▸ **REQUIRED ACTION**: For this task, copy the data that follows exactly, keeping every character.

▸ **DATA FOR PROCESSING**:
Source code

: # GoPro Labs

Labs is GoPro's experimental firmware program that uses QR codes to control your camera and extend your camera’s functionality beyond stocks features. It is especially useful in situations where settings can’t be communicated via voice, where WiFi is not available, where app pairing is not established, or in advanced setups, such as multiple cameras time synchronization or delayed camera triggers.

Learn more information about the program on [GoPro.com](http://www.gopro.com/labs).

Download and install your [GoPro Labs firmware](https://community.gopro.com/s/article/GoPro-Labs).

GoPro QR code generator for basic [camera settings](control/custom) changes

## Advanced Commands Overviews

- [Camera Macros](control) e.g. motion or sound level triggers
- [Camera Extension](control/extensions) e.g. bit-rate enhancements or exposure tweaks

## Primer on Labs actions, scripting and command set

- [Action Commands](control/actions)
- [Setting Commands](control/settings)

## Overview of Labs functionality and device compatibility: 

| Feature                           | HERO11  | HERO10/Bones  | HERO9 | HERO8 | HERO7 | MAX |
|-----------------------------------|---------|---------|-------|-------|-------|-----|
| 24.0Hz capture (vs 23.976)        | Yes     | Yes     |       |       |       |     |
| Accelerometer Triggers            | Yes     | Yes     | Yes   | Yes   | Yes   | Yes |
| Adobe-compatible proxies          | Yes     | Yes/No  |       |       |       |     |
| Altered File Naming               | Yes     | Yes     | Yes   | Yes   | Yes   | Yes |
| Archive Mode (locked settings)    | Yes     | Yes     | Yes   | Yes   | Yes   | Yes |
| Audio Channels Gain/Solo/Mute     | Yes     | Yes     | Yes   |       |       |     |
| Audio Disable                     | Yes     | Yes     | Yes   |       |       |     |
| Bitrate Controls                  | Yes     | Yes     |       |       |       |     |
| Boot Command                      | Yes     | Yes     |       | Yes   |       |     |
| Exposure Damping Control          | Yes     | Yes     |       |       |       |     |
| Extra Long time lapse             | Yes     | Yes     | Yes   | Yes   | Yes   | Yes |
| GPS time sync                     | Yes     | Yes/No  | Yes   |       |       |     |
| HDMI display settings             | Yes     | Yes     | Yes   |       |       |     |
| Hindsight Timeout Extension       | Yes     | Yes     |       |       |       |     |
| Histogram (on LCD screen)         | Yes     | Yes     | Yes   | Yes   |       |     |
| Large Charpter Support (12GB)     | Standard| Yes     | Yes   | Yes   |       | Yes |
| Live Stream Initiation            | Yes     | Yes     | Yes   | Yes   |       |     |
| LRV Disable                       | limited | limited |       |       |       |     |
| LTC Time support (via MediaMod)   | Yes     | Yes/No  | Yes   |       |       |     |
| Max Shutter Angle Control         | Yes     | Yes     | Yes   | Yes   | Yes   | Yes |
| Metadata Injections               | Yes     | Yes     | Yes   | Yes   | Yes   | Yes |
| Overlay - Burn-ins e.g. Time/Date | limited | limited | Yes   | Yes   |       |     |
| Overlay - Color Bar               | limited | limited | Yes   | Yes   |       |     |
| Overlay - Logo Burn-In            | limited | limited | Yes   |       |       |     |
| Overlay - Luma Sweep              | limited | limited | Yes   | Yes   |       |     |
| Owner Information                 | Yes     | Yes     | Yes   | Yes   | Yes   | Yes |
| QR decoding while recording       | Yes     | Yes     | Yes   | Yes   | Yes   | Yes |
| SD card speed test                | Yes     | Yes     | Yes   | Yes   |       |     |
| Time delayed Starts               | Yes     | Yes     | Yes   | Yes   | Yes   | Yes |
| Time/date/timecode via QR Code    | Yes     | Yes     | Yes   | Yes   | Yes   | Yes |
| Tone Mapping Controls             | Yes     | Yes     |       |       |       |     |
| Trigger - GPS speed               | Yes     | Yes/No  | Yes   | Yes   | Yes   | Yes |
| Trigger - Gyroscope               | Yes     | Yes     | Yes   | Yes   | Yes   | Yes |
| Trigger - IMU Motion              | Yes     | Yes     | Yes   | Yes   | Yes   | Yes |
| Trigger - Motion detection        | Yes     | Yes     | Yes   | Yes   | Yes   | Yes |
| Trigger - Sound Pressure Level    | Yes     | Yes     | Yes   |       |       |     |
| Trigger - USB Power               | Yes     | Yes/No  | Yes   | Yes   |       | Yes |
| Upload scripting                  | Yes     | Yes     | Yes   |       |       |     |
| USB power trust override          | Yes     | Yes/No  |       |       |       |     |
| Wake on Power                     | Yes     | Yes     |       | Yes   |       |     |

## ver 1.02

▸ **ANSWER AREA**:
Source code

: # GoPro Labs

Labs is GoPro's experimental firmware program that uses QR codes to control your camera and extend your camera’s functionality beyond stocks features. It is especially useful in situations where settings can’t be communicated via voice, where WiFi is not available, where app pairing is not established, or in advanced setups, such as multiple cameras time synchronization or delayed camera triggers.

Learn more information about the program on [GoPro.com](http://www.gopro.com/labs).

Download and install your [GoPro Labs firmware](https://community.gopro.com/s/article/GoPro-Labs).

GoPro QR code generator for basic [camera settings](control/custom) changes

## Advanced Commands Overviews

- [Camera Macros](control) e.g. motion or sound level triggers
- [Camera Extension](control/extensions) e.g. bit-rate enhancements or exposure tweaks

## Primer on Labs actions, scripting and command set

- [Action Commands](control/actions)
- [Setting Commands](control/settings)

## Overview of Labs functionality and device compatibility: 

| Feature                           | HERO11  | HERO10/Bones  | HERO9 | HERO8 | HERO7 | MAX |
|-----------------------------------|---------|---------|-------|-------|-------|-----|
| 24.0Hz capture (vs 23.976)        | Yes     | Yes     |       |       |       |     |
| Accelerometer Triggers            | Yes     | Yes     | Yes   | Yes   | Yes   | Yes |
| Adobe-compatible proxies          | Yes     | Yes/No  |       |       |       |     |
| Altered File Naming               | Yes     | Yes     | Yes   | Yes   | Yes   | Yes |
| Archive Mode (locked settings)    | Yes     | Yes     | Yes   | Yes   | Yes   | Yes |
| Audio Channels Gain/Solo/Mute     | Yes     | Yes     | Yes   |       |       |     |
| Audio Disable                     | Yes     | Yes     | Yes   |       |       |     |
| Bitrate Controls                  | Yes     | Yes     |       |       |       |     |
| Boot Command                      | Yes     | Yes     |       | Yes   |       |     |
| Exposure Damping Control          | Yes     | Yes     |       |       |       |     |
| Extra Long time lapse             | Yes     | Yes     | Yes   | Yes   | Yes   | Yes |
| GPS time sync                     | Yes     | Yes/No  | Yes   |       |       |     |
| HDMI display settings             | Yes     | Yes     | Yes   |       |       |     |
| Hindsight Timeout Extension       | Yes     | Yes     |       |       |       |     |
| Histogram (on LCD screen)         | Yes     | Yes     | Yes   | Yes   |       |     |
| Large Charpter Support (12GB)     | Standard| Yes     | Yes   | Yes   |       | Yes |
| Live Stream Initiation            | Yes     | Yes     | Yes   | Yes   |       |     |
| LRV Disable                       | limited | limited |       |       |       |     |
| LTC Time support (via MediaMod)   | Yes     | Yes/No  | Yes   |       |       |     |
| Max Shutter Angle Control         | Yes     | Yes     | Yes   | Yes   | Yes   | Yes |
| Metadata Injections               | Yes     | Yes     | Yes   | Yes   | Yes   | Yes |
| Overlay - Burn-ins e.g. Time/Date | limited | limited | Yes   | Yes   |       |     |
| Overlay - Color Bar               | limited | limited | Yes   | Yes   |       |     |
| Overlay - Logo Burn-In            | limited | limited | Yes   |       |       |     |
| Overlay - Luma Sweep              | limited | limited | Yes   | Yes   |       |     |
| Owner Information                 | Yes     | Yes     | Yes   | Yes   | Yes   | Yes |
| QR decoding while recording       | Yes     | Yes     | Yes   | Yes   | Yes   | Yes |
| SD card speed test                | Yes     | Yes     | Yes   | Yes   |       |     |
| Time delayed Starts               | Yes     | Yes     | Yes   | Yes   | Yes   | Yes |
| Time/date/timecode via QR Code    | Yes     | Yes     | Yes   | Yes   | Yes   | Yes |
| Tone Mapping Controls             | Yes     | Yes     |       |       |       |     |
| Trigger - GPS speed               | Yes     | Yes/No  | Yes   | Yes   | Yes   | Yes |
| Trigger - Gyroscope               | Yes     | Yes     | Yes   | Yes   | Yes   | Yes |
| Trigger - IMU Motion              | Yes     | Yes     | Yes   | Yes   | Yes   | Yes |
| Trigger - Motion detection        | Yes     | Yes     | Yes   | Yes   | Yes   | Yes |
| Trigger - Sound Pressure Level    | Yes     | Yes     | Yes   |       |       |     |
| Trigger - USB Power               | Yes     | Yes/No  | Yes   | Yes   |       | Yes |
| Upload scripting                  | Yes     | Yes     | Yes   |       |       |     |
| USB power trust override          | Yes     | Yes/No  |       |       |       |     |
| Wake on Power                     | Yes     | Yes     |       | Yes   |       |     |

## ver 1.02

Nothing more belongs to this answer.